Task brief -
Each line of the data holding "divided" should be found and copied.

Dataset items -
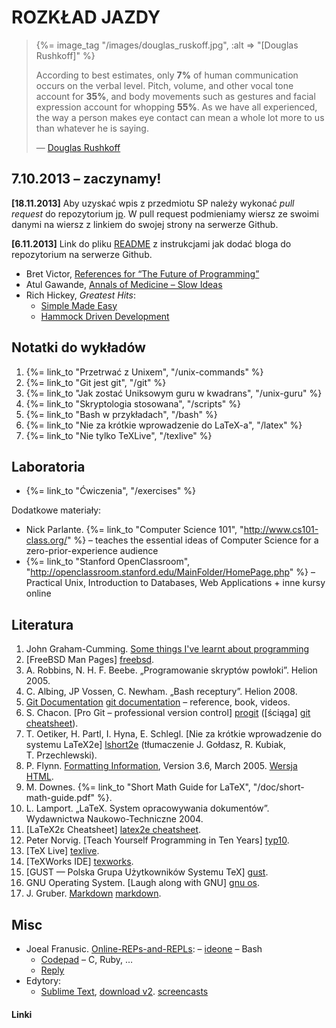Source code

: # ROZKŁAD JAZDY

<blockquote>
  {%= image_tag "/images/douglas_ruskoff.jpg", :alt => "[Douglas Rushkoff]" %}
  <p>
   According to best estimates, only <b>7%</b>
   of human communication occurs on the verbal level.
   Pitch, volume, and other vocal tone account for <b>35%</b>,
   and body movements such as gestures and facial expression
   account for whopping <b>55%</b>. As we have all experienced, the
   way a person makes eye contact can mean a whole lot
   more to us than whatever he is saying.
  </p>
  <p class="author">— <a href="http://www.rushkoff.com/blog/">Douglas Rushkoff</a></p>
</blockquote>


## 7.10.2013 – zaczynamy!

**[18.11.2013]** Aby uzyskać wpis z przedmiotu SP należy wykonać *pull request*
do repozytorium [jp](https://github.com/egzamin/sp). W pull request
podmieniamy wiersz ze swoimi danymi na wiersz 
z linkiem do swojej strony na serwerze Github.

**[6.11.2013]** Link do pliku [README](https://github.com/wbzyl/jekyll-based-repository-pages)
z instrukcjami jak dodać bloga do repozytorium na serwerze Github.

* Bret Victor,
  [References for “The Future of Programming”](http://worrydream.com/dbx/)
* Atul Gawande,
  [Annals of Medicine – Slow Ideas](http://www.newyorker.com/reporting/2013/07/29/130729fa_fact_gawande?currentPage=all)
* Rich Hickey, *Greatest Hits*:
  - [Simple Made Easy](http://www.infoq.com/presentations/Simple-Made-Easy)
  - [Hammock Driven Development](http://www.youtube.com/watch?v=f84n5oFoZBc)


## Notatki do wykładów

1. {%= link_to "Przetrwać z Unixem", "/unix-commands" %}
1. {%= link_to "Git jest git", "/git" %}
1. {%= link_to "Jak zostać Uniksowym guru w kwadrans", "/unix-guru" %}
1. {%= link_to "Skryptologia stosowana", "/scripts" %}
1. {%= link_to "Bash w przykładach", "/bash" %}
1. {%= link_to "Nie za krótkie wprowadzenie do LaTeX-a", "/latex" %}
1. {%= link_to "Nie tylko TeXLive", "/texlive" %}


## Laboratoria

* {%= link_to "Ćwiczenia", "/exercises" %}

Dodatkowe materiały:

* Nick Parlante.
  {%= link_to "Computer Science 101", "http://www.cs101-class.org/" %} –
  teaches the essential ideas of Computer Science for a zero-prior-experience audience
* {%= link_to "Stanford OpenClassroom", "http://openclassroom.stanford.edu/MainFolder/HomePage.php" %} –
  Practical Unix, Introduction to Databases, Web Applications + inne kursy online


## Literatura

1. John Graham-Cumming.
   [Some things I've learnt about programming](http://blog.jgc.org/2012/07/some-things-ive-learnt-about.html)
1. [FreeBSD Man Pages] [freebsd].
1. A. Robbins, N. H. F. Beebe. „Programowanie skryptów powłoki”. Helion 2005.
1. C. Albing, JP Vossen, C. Newham. „Bash receptury”. Helion 2008.
1. [Git Documentation] [git documentation] – reference, book, videos.
1. S. Chacon. [Pro Git – professional version control] [progit]
   ([ściąga] [git cheatsheet]).
1. T. Oetiker, H. Partl, I. Hyna, E. Schlegl.
   [Nie za krótkie wprowadzenie do systemu LaTeX2e] [lshort2e]
   (tłumaczenie J. Gołdasz, R. Kubiak, T. Przechlewski).
1. P. Flynn.
   [Formatting Information](http://www.ctan.org/tex-archive/info/beginlatex/),
   Version 3.6, March 2005.
   [Wersja HTML](http://www.tex.ac.uk/tex-archive/info/beginlatex/html/).
1. M. Downes. {%= link_to "Short Math Guide for LaTeX", "/doc/short-math-guide.pdf" %}.
1. L. Lamport. „LaTeX. System opracowywania dokumentów”. Wydawnictwa Naukowo-Techniczne 2004.
1. [LaTeX2ε Cheatsheet] [latex2e cheatsheet].
1. Peter Norvig. [Teach Yourself Programming in Ten Years] [typ10].
1. [TeX Live] [texlive].
1. [TeXWorks IDE] [texworks].
1. [GUST — Polska Grupa Użytkowników Systemu TeX] [gust].
1. GNU Operating System. [Laugh along with GNU] [gnu os].
1. J. Gruber. [Markdown] [markdown].

## Misc

* Joeal Franusic.
  [Online-REPs-and-REPLs](http://joel.franusic.com/w/page/26128430/Online-REPs-and-REPLs):
  – [ideone](http://ideone.com/) – Bash
  - [Codepad](http://codepad.org/) – C, Ruby, …
  - [Reply](http://repl.it/)
* Edytory:
  - [Sublime Text](http://www.sublimetext.com/),
  [download v2](http://www.sublimetext.com/2).
  [screencasts](https://tutsplus.com/course/improve-workflow-in-sublime-text-2/)


#### Linki

[git documentation]: http://git-scm.com/doc "Git Documentation"
[freebsd]: http://www.freebsd.org/cgi/man.cgi "FreeBSD Man Pages: Index Page"
[lshort2e]: ftp://ftp.gust.org.pl/pub/CTAN/info/lshort/polish/lshort2e.pdf "Wprowadzenie do systemu LaTeX2e"
[gnu os]: http://www.gnu.org/fun/fun.html "Laugh along with GNU - GNU Project - Free Software Foundation (FSF)"
[progit]: http://progit.org/book/ "Pro Git – professional version control"
[git cheatsheet]: http://blog.fournova.com/2011/06/git-cheat-sheet/ "Git cheatsheet | fournova"
[markdown]: http://daringfireball.net/projects/markdown/ "Daring Fireball: Markdown"
[texlive]: http://www.tug.org/texlive/ "TeX Live"
[texworks]: http://www.tug.org/texworks/ "TeXworks: lowering the entry barrier to the TeX world"
[gust]: http://www.gust.org.pl/ "Grupa Użytkowników Systemu TeX"
[typ10]: http://norvig.com/21-days.html "Teach Yourself Programming in Ten Years"
[latex2e cheatsheet]: http://stdout.org/~winston/latex/latexsheet.pdf "LaTeX2ε Cheat Sheet"
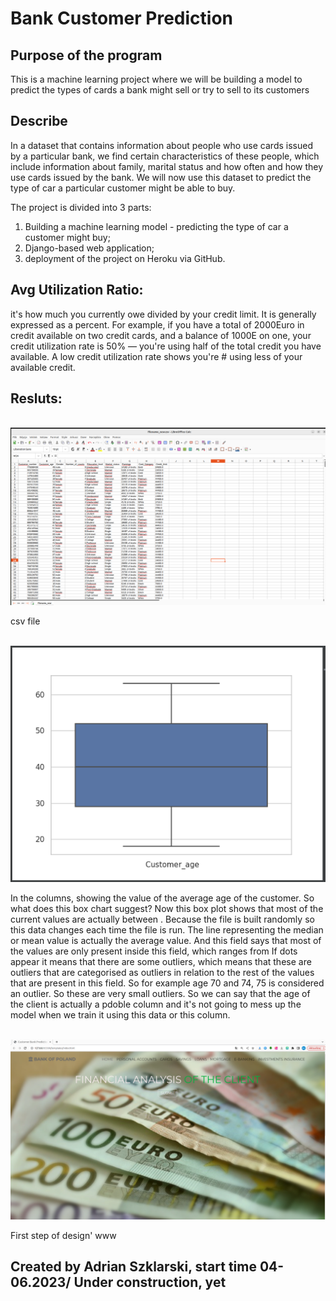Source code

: # Bank Customer Prediction

## Purpose of the program

This is a machine learning project where we will be building a model to predict the types of cards a bank might sell or try to sell to its customers


## Describe

In a dataset that contains information about people who use cards issued by a particular bank, we find certain characteristics of these people, which include information about family, marital status and how often and how they use cards issued by the bank. We will now use this dataset to predict the type of car a particular customer might be able to buy. 

The project is divided into 3 parts:
1. Building a machine learning model - predicting the type of car a customer might buy;
2. Django-based web application;
3. deployment of the project on Heroku via GitHub.

## Avg Utilization Ratio: 
it's how much you currently owe divided by your credit limit. It is generally expressed as a percent.  For example, if you have a total of 2000Euro in credit available on two credit cards, and a balance of 1000E on one, your credit  utilization rate is 50% — you're using half of the total credit you have available. A low credit utilization rate shows you're # using less of your available credit.

## Resluts:
<br>
<img src="images/csv.png" alt="csv file">
<p>csv file</p>
<br>
<img src="images/chart.png" alt="Customer age">
<p>In the columns, showing the value of the average age of the customer. So what does this box chart suggest? Now this box plot shows that most of the current values are actually between <a, b>. Because the file is built randomly so this data changes each time the file is run. The line representing the median or mean value is actually the average value. And this field says that most of the values are only present inside this field, which ranges from <a.b> If dots appear it means that there are some outliers, which means that these are outliers that are categorised as outliers in relation to the rest of the values that are present in this field. So for example age 70 and 74, 75 is considered an outlier. So these are very small outliers. So we can say that the age of the client is actually a pdoble column and it's not going to mess up the model when we train it using this data or this column. </p>

<br>
<img src="images/www.png" alt="csv file">
<p>First step of design' www</p>


## Created by Adrian Szklarski, start time 04-06.2023/ Under construction, yet

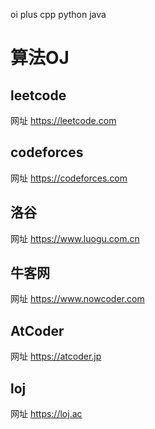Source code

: oi plus cpp python java


# 算法OJ

## leetcode
网址 https://leetcode.com



## codeforces
网址 https://codeforces.com



## 洛谷
网址 https://www.luogu.com.cn

## 牛客网
网址 https://www.nowcoder.com

## AtCoder
网址 https://atcoder.jp

## loj
网址 https://loj.ac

Answer space -
The project is divided into 3 parts:
it's how much you currently owe divided by your credit limit. It is generally expressed as a percent.  For example, if you have a total of 2000Euro in credit available on two credit cards, and a balance of 1000E on one, your credit  utilization rate is 50% — you're using half of the total credit you have available. A low credit utilization rate shows you're # using less of your available credit.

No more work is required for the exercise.